WCCUSD Union Members protest Benefit cuts
on December 7, 2011
Five negotiators from the Public Employees Union Local One met outside the West Contra Costa County School District building in the parking lot last week to protest what they called unfair increases to the amount employees pay for benefits.
The more than 1,600 union members in the WCCUSD have not a had a wage increase in the past three years and, beginning in January, will have to pay more for health insurance as well as dental and vision plans. For workers making around $30,000 a year, the new cost will rise from $3,000 to $4,500. While under contract, employees must deal with the district’s raising benefits costs.
In the 2011-12 budget, the board set aside $10 million in special reserve so that in the event of mid-year reductions, the board could draw upon these funds to prevent cutting programs during the current year.
According to the agenda from a Board of Education meeting, the current multi-year projection however uses $3 million of that special reserve in 2012-13 and $2.5 million in 2013-14 in order to balance the budget. The multi-year projection includes an elimination of the current K-3 class size reduction program since it is funded by federal grant money that will not be available after this year. The multi-year projection also includes school closures for Shannon and Lake schools and the assurance from the City of Richmond to continue to provide $1.5 million for Kennedy, Olinda and Grant schools.
If there are no mid-year cuts, the board could consider how to allocate the savings from paying off the state loan and the remaining balance of the special reserve.
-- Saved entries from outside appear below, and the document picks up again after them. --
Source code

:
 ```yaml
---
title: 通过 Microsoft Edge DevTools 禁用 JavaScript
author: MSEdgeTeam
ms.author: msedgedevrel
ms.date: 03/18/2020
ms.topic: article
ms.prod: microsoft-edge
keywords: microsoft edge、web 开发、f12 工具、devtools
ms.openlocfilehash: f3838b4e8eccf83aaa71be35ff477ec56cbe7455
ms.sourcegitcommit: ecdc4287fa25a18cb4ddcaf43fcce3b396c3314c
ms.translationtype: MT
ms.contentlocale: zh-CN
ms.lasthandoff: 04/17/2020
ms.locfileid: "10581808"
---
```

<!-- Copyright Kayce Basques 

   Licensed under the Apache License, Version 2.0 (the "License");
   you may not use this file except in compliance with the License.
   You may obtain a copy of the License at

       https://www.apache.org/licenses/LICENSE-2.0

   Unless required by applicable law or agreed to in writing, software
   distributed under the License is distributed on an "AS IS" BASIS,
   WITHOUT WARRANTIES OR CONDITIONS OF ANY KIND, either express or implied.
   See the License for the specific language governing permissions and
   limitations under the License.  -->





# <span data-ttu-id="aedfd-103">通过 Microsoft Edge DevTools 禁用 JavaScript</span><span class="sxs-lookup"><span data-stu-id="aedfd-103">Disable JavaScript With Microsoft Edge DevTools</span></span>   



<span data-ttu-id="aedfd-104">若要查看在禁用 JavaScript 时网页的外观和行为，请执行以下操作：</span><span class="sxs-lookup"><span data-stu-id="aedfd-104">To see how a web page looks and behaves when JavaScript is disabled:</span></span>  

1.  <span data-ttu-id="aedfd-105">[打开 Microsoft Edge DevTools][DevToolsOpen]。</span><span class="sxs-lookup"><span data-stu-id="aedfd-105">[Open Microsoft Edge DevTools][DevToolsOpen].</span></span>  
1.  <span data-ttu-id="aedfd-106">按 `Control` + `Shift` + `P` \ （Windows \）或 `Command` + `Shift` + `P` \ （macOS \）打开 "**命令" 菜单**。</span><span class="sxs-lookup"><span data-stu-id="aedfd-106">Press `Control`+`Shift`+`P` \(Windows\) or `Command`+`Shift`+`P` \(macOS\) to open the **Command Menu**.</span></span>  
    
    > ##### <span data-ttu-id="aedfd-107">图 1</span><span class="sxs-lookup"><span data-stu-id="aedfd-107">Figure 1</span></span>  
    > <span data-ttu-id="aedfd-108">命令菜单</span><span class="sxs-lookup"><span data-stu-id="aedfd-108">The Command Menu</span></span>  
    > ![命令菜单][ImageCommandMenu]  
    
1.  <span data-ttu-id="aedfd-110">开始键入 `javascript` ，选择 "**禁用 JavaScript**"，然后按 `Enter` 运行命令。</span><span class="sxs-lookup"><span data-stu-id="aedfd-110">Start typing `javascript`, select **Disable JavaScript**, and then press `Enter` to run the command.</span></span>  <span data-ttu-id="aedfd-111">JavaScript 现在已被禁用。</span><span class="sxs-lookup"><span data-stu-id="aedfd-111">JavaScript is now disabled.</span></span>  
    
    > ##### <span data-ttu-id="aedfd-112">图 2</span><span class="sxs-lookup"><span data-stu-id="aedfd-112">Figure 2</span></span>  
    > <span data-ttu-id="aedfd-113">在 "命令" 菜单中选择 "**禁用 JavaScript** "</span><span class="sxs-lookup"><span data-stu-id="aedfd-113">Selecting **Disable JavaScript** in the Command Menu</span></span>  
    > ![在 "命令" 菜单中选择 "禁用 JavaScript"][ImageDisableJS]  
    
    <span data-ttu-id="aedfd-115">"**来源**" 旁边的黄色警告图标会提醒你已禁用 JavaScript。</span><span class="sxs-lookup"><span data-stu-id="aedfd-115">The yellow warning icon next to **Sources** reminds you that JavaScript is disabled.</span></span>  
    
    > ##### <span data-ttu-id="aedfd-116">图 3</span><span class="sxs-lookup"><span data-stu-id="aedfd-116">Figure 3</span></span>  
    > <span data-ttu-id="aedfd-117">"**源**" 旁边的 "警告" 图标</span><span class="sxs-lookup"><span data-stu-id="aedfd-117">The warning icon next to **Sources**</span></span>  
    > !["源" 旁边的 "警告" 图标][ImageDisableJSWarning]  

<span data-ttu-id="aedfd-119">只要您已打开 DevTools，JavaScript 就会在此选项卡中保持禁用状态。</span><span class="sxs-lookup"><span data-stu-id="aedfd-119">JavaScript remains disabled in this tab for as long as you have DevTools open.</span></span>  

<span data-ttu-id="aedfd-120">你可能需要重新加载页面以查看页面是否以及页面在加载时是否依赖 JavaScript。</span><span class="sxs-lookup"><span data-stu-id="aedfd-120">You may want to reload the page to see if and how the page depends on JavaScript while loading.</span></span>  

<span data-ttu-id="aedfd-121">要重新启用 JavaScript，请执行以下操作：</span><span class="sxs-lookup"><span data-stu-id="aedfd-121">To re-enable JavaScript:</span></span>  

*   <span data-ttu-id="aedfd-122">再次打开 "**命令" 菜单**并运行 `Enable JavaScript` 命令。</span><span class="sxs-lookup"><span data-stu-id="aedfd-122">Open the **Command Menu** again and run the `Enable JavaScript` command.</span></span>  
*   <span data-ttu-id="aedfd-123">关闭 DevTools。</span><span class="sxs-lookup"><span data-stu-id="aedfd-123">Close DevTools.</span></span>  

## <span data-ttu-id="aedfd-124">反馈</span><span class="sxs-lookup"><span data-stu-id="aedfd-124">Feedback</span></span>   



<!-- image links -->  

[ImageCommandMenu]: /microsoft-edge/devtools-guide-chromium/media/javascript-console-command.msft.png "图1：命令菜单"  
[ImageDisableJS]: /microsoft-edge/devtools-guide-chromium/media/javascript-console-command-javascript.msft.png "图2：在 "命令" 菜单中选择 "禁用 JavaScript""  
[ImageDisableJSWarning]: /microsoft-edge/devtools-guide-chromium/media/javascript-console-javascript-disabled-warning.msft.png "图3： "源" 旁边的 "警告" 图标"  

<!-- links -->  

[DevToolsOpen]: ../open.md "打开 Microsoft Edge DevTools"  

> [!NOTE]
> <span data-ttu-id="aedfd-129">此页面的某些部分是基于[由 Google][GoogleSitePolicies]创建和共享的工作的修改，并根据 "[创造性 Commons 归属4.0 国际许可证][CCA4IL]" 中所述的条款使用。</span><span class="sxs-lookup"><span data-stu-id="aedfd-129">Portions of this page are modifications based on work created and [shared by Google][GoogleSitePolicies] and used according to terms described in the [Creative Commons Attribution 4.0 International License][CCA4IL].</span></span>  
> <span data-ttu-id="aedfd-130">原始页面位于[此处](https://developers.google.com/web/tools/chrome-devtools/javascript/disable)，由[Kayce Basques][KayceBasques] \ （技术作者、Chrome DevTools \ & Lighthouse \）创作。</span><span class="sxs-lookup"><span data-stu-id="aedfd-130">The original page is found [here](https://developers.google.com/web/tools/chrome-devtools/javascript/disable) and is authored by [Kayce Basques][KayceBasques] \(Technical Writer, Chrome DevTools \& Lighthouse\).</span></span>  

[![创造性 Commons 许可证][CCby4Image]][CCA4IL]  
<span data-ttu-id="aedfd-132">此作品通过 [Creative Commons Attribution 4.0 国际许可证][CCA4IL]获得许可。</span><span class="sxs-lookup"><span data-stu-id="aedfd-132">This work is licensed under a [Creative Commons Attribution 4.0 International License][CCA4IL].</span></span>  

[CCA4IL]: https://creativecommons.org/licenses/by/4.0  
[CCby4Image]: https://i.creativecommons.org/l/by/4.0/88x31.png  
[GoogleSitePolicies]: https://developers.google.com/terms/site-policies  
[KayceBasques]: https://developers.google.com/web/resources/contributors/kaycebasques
If the mid-year state budget cuts are at the maximum level, the board will need to consider where the additional reductions will be for the 2012-13 school year.
“We’re out here today because during our first full negotiation, the district announced to us that they would not meet with us anymore without giving reason or cause,” said Scott Brown, the supervising business agent for the union and lead chair negotiator. “We haven’t gotten a chance to present our proposal and they’ve refused to come to the bargaining table and meet with us.”
Board of Education member Madeline Kronenberg explained that negotiations over the budget are now ongoing where each side gets a chance to change one thing in the contract. “The overall budget is currently being restructured, so the final decisions won’t be made public until that is taken care of,” said Kronenberg.
Local One represents more than 15,000 members statewide, and is the largest group of non-teaching employees, including plumbers, custodians, secretaries, and occupational therapists. They have also been active supporters of bonds and parcel taxes to aid the district.
Nov. 22 was a scheduled bargaining day between Local One negotiators and the Board of Education. But union members of the bargaining team said the District called them the night before telling them that negotiations were canceled and warning them not to protest.
“Our people have been suffering tremendous economic hardship over the last three years,” Brown said. “We represent some of the most low wage workers in the entire Bay Area, and the effects of benefits going up, no raises, and continued cutbacks has gotten to the point that we actually have part time workers that will be writing checks to go to work as of January.”
One of the affected employees is Teresa Ambrose, a behavior technician with the WCCUSD. Ambrose said she makes $1,000 a month after taxes, barely enough to pay rent. The new benefit payments will leave her with nothing, she said.
”I think the district is stepping on the little people,” she said.
Employees are particularly upset that the district has more than $18 million in a reserve fund, which workers say could be used to help avoid the benefit cost increases. The union helped raise the money for the reserve fund, which was set aside to allow the district to pay off a loan and avoid bankruptcy.
“When all is said and done, there are millions of dollars that they could put towards bringing some relief to the workers in the district,” Brown said. “We just want the district to meet and talk with us.”